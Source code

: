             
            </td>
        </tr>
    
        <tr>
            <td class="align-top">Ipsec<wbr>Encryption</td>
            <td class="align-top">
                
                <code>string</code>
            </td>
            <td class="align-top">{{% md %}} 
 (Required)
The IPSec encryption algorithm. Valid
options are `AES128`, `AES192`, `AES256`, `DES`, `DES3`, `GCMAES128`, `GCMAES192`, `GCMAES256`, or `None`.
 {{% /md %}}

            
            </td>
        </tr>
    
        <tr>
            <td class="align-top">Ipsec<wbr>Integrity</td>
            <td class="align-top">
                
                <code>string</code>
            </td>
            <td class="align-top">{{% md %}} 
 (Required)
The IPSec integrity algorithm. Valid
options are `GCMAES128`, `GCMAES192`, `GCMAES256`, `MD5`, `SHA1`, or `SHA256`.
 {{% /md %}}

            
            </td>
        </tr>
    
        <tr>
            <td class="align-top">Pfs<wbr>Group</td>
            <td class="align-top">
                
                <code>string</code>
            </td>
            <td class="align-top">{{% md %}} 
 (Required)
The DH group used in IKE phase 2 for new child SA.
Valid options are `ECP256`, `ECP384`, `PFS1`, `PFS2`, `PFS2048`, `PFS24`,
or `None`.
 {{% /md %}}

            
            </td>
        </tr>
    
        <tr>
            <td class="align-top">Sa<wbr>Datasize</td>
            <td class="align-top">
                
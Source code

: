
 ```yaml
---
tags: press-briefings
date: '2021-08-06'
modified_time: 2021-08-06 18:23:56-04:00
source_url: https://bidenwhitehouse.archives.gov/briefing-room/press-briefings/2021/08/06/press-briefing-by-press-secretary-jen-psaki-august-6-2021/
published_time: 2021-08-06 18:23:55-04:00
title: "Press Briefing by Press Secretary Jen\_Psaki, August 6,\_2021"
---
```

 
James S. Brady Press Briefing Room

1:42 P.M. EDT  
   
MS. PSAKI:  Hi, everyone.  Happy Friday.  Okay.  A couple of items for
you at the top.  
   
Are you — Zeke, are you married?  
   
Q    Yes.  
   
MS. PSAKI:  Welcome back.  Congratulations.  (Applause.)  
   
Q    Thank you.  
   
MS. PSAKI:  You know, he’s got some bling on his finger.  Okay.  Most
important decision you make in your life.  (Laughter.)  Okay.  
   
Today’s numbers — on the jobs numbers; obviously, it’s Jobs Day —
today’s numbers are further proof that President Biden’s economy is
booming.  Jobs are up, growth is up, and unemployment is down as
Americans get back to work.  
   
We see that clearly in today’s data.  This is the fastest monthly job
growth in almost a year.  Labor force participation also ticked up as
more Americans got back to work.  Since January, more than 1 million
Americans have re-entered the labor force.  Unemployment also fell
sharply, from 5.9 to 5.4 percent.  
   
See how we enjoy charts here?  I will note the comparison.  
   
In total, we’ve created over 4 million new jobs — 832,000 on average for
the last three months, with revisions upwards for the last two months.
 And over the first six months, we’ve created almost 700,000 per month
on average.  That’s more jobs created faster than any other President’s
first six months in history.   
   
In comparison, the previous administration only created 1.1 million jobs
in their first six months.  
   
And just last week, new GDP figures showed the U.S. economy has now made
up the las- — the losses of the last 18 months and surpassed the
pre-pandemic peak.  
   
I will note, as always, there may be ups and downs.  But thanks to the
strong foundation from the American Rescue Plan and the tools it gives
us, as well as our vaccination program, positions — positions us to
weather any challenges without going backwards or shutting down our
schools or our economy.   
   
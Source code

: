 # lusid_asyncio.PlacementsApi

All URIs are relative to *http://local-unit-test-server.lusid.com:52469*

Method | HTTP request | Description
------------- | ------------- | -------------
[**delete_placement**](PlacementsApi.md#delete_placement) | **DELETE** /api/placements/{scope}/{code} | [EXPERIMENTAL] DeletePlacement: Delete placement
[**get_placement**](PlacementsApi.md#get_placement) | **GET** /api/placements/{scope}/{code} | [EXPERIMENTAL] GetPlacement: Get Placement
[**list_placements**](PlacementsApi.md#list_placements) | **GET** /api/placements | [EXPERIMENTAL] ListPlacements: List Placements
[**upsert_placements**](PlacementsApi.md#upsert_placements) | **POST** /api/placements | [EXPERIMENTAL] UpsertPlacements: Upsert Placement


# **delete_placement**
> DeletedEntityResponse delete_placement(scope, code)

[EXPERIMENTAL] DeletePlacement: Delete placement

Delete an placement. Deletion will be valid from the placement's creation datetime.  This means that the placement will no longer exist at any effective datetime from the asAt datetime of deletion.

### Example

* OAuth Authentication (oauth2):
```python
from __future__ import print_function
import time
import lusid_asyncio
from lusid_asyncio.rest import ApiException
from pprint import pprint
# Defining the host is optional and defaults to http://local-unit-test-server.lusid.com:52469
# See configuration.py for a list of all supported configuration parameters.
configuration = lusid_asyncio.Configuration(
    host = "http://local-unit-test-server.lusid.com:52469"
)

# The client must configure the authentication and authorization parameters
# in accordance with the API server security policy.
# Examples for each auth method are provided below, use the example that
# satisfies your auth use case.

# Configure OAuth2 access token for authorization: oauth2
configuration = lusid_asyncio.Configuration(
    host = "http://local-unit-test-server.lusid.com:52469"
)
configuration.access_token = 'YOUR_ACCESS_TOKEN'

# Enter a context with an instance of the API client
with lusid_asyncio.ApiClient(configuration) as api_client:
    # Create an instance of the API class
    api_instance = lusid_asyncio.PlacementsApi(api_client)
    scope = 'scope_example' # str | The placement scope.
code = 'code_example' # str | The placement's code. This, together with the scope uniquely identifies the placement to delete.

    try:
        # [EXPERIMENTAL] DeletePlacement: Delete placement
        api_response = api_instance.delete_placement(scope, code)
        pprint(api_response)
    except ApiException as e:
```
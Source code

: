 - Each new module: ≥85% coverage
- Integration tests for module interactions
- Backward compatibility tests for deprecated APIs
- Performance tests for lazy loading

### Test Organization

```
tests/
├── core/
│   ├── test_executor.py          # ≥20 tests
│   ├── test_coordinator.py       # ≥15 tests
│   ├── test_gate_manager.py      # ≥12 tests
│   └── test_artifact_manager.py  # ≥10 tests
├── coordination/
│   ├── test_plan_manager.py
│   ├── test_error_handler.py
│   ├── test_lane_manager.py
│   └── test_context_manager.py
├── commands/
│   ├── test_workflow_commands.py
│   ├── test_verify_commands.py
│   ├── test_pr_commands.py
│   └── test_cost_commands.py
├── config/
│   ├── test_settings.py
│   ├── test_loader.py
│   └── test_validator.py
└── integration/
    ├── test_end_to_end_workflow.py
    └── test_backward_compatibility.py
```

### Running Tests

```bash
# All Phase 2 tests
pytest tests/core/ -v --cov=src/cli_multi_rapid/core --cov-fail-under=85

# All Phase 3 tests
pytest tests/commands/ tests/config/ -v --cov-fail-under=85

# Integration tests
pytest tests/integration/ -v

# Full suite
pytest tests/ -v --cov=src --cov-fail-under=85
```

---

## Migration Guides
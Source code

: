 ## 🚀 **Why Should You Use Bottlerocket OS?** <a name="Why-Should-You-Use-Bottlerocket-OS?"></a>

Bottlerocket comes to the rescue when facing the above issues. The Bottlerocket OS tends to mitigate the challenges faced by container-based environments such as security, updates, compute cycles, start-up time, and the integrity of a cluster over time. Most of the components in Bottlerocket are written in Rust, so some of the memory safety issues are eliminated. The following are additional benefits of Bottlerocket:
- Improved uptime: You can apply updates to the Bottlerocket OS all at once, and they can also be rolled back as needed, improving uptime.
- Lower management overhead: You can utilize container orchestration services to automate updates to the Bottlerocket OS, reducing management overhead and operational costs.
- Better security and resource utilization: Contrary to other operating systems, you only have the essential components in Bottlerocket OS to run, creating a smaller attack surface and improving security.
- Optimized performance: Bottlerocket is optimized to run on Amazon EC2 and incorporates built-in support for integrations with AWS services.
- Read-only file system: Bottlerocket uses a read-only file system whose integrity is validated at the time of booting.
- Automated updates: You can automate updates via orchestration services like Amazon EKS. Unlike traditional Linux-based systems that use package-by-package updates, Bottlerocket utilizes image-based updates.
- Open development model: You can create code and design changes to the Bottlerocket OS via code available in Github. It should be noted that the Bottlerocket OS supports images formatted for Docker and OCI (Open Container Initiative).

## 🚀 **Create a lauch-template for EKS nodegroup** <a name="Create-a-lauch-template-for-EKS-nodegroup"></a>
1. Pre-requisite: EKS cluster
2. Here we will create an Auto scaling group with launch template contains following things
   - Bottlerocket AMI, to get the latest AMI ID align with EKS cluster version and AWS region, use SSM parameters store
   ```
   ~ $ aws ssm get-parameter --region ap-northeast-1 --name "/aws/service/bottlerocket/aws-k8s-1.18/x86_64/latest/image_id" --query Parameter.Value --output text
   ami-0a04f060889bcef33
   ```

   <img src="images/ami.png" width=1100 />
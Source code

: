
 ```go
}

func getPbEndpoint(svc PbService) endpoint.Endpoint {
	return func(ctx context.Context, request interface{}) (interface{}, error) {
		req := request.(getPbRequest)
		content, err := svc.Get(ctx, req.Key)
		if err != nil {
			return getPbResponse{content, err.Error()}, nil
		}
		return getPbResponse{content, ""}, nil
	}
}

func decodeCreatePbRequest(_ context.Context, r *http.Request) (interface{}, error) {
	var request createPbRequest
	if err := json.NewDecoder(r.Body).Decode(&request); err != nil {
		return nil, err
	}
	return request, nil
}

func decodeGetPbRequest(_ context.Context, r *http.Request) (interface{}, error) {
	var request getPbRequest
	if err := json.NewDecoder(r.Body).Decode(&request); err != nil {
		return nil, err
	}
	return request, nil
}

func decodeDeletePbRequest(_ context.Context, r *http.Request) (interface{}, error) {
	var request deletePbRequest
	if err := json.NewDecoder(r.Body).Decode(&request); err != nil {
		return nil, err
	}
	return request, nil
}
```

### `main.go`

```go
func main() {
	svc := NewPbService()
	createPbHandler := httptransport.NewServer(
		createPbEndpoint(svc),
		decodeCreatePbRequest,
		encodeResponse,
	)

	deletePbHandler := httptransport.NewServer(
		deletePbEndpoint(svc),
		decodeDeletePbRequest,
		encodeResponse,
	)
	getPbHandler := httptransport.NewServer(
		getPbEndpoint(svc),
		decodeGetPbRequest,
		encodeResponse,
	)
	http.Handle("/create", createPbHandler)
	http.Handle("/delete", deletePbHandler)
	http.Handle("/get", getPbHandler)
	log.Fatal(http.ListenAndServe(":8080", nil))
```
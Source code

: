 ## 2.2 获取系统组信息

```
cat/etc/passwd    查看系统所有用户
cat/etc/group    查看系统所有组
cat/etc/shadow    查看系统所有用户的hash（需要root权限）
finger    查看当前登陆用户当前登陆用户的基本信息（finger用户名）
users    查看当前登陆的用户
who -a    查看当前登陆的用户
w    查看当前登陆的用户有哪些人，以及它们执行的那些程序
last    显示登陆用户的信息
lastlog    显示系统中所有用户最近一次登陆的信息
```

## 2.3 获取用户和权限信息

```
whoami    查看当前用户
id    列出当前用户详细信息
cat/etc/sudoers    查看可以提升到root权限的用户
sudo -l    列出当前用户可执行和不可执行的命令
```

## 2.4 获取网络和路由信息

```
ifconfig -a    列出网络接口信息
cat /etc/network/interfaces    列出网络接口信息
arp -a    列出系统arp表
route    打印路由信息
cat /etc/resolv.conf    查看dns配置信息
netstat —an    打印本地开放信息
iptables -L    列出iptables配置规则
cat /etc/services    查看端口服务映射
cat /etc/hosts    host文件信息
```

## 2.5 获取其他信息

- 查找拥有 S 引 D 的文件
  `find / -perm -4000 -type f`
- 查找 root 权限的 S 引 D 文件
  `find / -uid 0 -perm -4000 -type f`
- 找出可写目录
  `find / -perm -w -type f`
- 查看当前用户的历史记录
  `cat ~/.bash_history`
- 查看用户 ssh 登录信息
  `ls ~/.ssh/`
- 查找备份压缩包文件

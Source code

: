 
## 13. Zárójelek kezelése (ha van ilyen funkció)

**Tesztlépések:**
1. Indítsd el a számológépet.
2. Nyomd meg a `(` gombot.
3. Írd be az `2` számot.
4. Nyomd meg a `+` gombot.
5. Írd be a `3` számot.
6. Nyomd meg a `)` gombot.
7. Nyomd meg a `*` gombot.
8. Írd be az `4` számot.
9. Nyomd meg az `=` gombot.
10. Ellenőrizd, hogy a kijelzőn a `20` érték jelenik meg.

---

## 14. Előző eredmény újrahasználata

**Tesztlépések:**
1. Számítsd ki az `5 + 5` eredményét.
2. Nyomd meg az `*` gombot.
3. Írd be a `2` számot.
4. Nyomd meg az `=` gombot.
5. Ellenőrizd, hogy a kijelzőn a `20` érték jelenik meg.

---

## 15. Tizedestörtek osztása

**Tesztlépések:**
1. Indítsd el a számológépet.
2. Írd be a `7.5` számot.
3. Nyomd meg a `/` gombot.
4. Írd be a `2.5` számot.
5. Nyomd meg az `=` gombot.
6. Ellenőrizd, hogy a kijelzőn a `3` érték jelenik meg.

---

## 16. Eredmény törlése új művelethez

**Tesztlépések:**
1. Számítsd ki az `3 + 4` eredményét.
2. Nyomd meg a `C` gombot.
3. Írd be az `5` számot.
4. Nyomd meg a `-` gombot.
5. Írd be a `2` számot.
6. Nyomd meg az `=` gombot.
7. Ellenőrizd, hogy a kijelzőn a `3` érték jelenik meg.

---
* * * * *
**Exercise:**
If a line of the material contains the word "hogy", pick it out and copy it.

**Solution for this exercise:**
10. Ellenőrizd, hogy a kijelzőn a `20` érték jelenik meg.
5. Ellenőrizd, hogy a kijelzőn a `20` érték jelenik meg.
6. Ellenőrizd, hogy a kijelzőn a `3` érték jelenik meg.
7. Ellenőrizd, hogy a kijelzőn a `3` érték jelenik meg.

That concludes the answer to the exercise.